Whole Foods, a Delaware corporation headquartered in Texas, allegedly manipulated its incentive-based bonus program, resulting in employees losing wages otherwise owed to them. Current and former employees initiated a diversity action in the District Court for the District of Columbia seeking to represent a putative class. Whole Foods moved to dismiss on several grounds, including that the district court lacked personal jurisdiction to entertain the claims of the nonresident putative class members. The district court denied the motion and certified its order for interlocutory appeal, which the D.C. Circuit Court of Appeals granted.

Initially, the Court notes that the Supreme Court carefully limited its holding in Bristol-Meyers Squibb: “Since our decision concerns the due process limits on the exercise of specific jurisdiction by a State, we leave open the question whether the Fifth Amendment imposes the same restrictions on the exercise of personal jurisdiction by a federal court.” Justice Sotomayor, dissenting, further explained that “the Court today does not confront whether its opinion here would also apply to a class action in which a plaintiff injured in the forum State seeks to represent a nationwide class of plaintiffs, not all of whom were injured there.”

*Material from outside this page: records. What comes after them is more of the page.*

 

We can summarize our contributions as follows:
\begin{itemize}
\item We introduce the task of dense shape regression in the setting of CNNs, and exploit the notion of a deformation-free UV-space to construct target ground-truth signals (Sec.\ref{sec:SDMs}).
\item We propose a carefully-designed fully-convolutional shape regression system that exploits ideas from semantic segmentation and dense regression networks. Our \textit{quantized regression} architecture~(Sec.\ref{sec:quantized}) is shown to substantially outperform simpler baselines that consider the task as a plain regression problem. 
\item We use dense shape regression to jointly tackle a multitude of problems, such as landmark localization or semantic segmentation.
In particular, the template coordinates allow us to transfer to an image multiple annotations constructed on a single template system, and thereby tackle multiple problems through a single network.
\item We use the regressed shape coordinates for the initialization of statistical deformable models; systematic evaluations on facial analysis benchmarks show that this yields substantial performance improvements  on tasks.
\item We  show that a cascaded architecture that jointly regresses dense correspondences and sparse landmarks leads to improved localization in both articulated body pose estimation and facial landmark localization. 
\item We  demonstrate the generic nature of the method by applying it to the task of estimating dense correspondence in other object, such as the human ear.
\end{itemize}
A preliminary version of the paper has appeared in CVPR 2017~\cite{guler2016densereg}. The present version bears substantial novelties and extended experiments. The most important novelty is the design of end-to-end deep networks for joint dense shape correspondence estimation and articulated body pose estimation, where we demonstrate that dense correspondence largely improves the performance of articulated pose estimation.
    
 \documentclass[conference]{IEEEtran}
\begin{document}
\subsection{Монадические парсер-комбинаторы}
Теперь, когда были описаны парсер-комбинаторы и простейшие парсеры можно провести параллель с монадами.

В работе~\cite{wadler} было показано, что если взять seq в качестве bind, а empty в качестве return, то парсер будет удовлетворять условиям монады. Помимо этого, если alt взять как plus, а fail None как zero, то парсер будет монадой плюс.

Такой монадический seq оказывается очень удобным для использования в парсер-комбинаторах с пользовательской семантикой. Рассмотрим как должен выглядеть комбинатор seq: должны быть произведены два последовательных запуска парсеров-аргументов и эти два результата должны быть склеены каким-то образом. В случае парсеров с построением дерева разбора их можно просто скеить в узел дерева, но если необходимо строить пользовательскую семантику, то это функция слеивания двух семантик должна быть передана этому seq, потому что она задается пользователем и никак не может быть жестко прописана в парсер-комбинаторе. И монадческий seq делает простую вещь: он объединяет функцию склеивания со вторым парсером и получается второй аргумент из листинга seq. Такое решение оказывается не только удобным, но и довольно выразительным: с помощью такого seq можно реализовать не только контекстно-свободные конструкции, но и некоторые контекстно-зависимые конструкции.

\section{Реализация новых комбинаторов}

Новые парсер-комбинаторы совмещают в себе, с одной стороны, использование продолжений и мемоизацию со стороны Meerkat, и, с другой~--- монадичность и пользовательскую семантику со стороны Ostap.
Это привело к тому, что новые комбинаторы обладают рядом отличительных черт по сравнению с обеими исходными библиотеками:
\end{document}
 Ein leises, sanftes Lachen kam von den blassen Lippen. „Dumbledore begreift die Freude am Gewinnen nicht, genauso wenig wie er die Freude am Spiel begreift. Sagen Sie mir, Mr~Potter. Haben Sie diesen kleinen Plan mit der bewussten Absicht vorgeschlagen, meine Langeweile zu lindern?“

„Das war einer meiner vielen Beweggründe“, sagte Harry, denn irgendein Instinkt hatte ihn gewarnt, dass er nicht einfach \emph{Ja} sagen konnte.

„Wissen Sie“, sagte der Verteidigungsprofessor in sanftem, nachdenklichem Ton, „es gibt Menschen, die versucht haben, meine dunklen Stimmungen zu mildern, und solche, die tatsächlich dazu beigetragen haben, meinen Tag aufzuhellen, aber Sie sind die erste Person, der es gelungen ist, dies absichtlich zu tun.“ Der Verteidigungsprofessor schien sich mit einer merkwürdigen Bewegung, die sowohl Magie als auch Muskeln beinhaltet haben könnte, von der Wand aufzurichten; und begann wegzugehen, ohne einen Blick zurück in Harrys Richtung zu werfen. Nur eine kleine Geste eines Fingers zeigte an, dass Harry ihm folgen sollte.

At the same time, however, “putative class members – at issue in this case – are always treated as nonparties….  Putative class members become parties to an action – and thus subject to dismissal – only after class certification….  Because the class in this case has yet to be certified, Whole Foods’ motion to dismiss the putative class members is premature.”

 

Molock v. Whole Foods, 952 F.3d 293 (D.C. Cir. 2020).